Concluiu o curso secundário na Escola Politécnica, contudo, teve que abandonar a faculdade de Engenharia, pois seu pai havia sido internado, vítima de loucura, e o autor foi obrigado a arcar com as despesas de casa.

Como leu bastante após a conclusão do segundo grau, sua produção textual era de excelente qualidade, foi então que iniciou sua atividade como jornalista, sendo colaborador da imprensa. Contribuiu para as principais revistas de sua época: Brás Cubas, Fon-Fon, Careta, etc. No entanto, o que o sustentava era o emprego como escrevente na Secretaria de Guerra, onde aposentaria em 1918.

Não foi reconhecido na literatura de sua época, apenas após sua morte. Viveu uma vida boêmia, solitária e entregue à bebida. Quando tornou-se alcoólatra, foi internado duas vezes na Colônia de Alienados na Praia Vermelha, em razão das alucinações que sofria durante seus estados de embriaguez.

Lima Barreto fez de suas experiências pessoais canais de temáticas para seus livros. Em seus livros denunciou a desigualdade social, como em Clara dos Anjos; o racismo sofrido pelos negros e mestiços e também as decisões políticas quanto à Primeira República.
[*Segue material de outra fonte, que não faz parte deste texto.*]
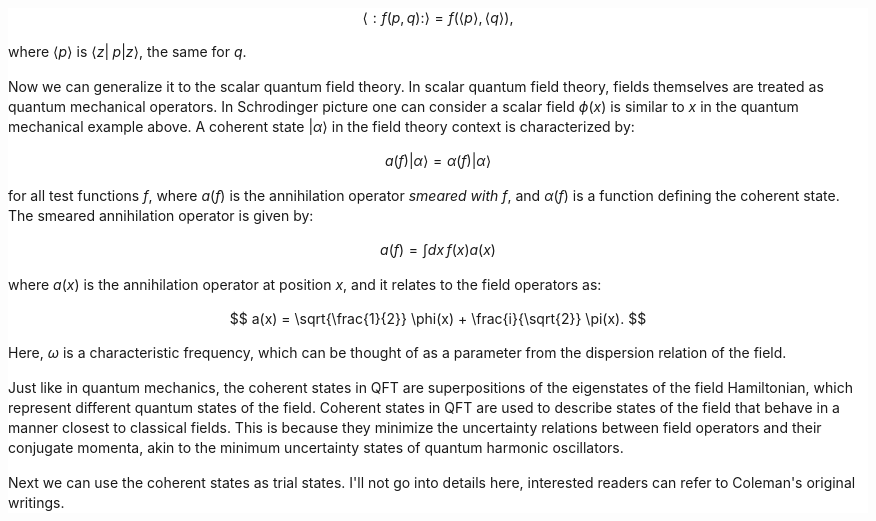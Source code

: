 $$
\left\langle : f(p,q) : \right\rangle = f(\left\langle p \right\rangle,\left\langle q \right\rangle),
$$

where $\left\langle p \right\rangle$ is $\left\langle{z}\right\rvert \;p \left\lvert{z}\right\rangle$, the same for $q$. 

Now we can generalize it to the scalar quantum field theory. In scalar quantum field theory, fields themselves are treated as quantum mechanical operators. In Schrodinger picture one can consider a scalar field $\phi(x)$ is similar to $x$ in the quantum mechanical example above. A coherent state $\lvert\alpha \rangle$ in the field theory context is characterized by: 

$$
a(f) \lvert \alpha \rangle = \alpha(f) \lvert\alpha \rangle
$$

for all test functions $f$, where $a(f)$ is the annihilation operator *smeared with* $f$, and $\alpha(f)$ is a function defining the coherent state. The smeared annihilation operator is given by:

$$
a(f) = \int dx \, f(x) a(x)
$$

where $a(x)$ is the annihilation operator at position $x$, and it relates to the field operators as:

$$
a(x) = \sqrt{\frac{1}{2}} \phi(x) + \frac{i}{\sqrt{2}} \pi(x).
$$

Here, $\omega$ is a characteristic frequency, which can be thought of as a parameter from the dispersion relation of the field.

Just like in quantum mechanics, the coherent states in QFT are superpositions of the eigenstates of the field Hamiltonian, which represent different quantum states of the field. Coherent states in QFT are used to describe states of the field that behave in a manner closest to classical fields. This is because they minimize the uncertainty relations between field operators and their conjugate momenta, akin to the minimum uncertainty states of quantum harmonic oscillators.

Next we can use the coherent states as trial states. I'll not go into details here, interested readers can refer to Coleman's original writings. 

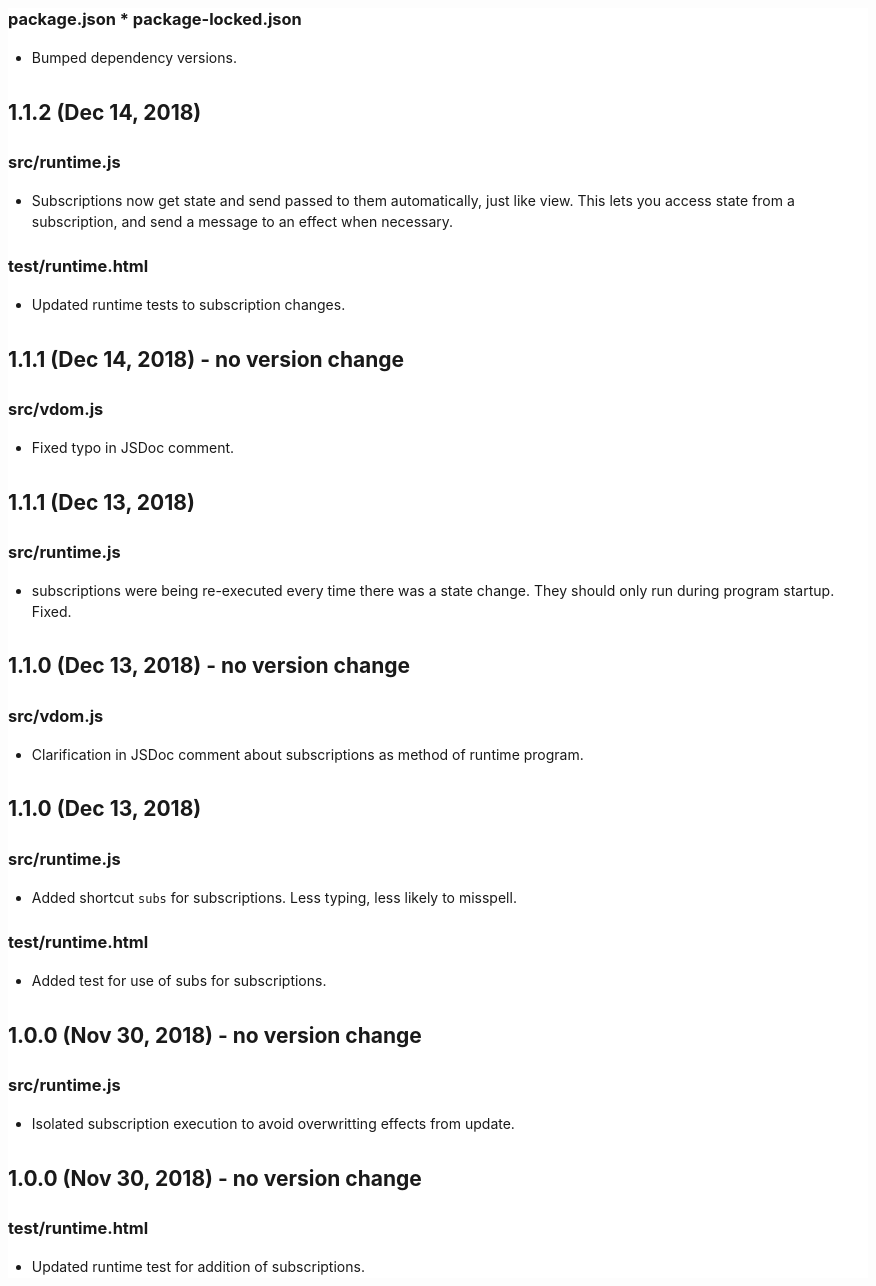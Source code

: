 ### package.json * package-locked.json
* Bumped dependency versions.

## 1.1.2 (Dec 14, 2018)

### src/runtime.js
* Subscriptions now get state and send passed to them automatically, just like view. This lets you access state from a subscription, and send a message to an effect when necessary.

### test/runtime.html
* Updated runtime tests to subscription changes.

## 1.1.1 (Dec 14, 2018) - no version change

### src/vdom.js
* Fixed typo in JSDoc comment.

## 1.1.1 (Dec 13, 2018)

### src/runtime.js
* subscriptions were being re-executed every time there was a state change. They should only run during program startup. Fixed.

## 1.1.0 (Dec 13, 2018) - no version change

### src/vdom.js
* Clarification in JSDoc comment about subscriptions as method of runtime program.

## 1.1.0 (Dec 13, 2018)

### src/runtime.js
* Added shortcut `subs` for subscriptions. Less typing, less likely to misspell.

### test/runtime.html
* Added test for use of subs for subscriptions.

## 1.0.0 (Nov 30, 2018) - no version change

### src/runtime.js
* Isolated subscription execution to avoid overwritting effects from update.

## 1.0.0 (Nov 30, 2018) - no version change

### test/runtime.html
* Updated runtime test for addition of subscriptions.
Além disso, revelou seus sentimentos quanto ao que sofreu durante suas internações no Hospício Nacional em seu livro O cemitério dos vivos.

Sua principal obra foi Triste fim de Policarpo Quaresma, no qual relata a vida de um funcionário público, nacionalista fanático, representado pela figura de Policarpo Quaresma. Dentre os desejos absurdos desta personagem está o de resolver os problemas do país e o de oficializar o tupi como língua brasileira.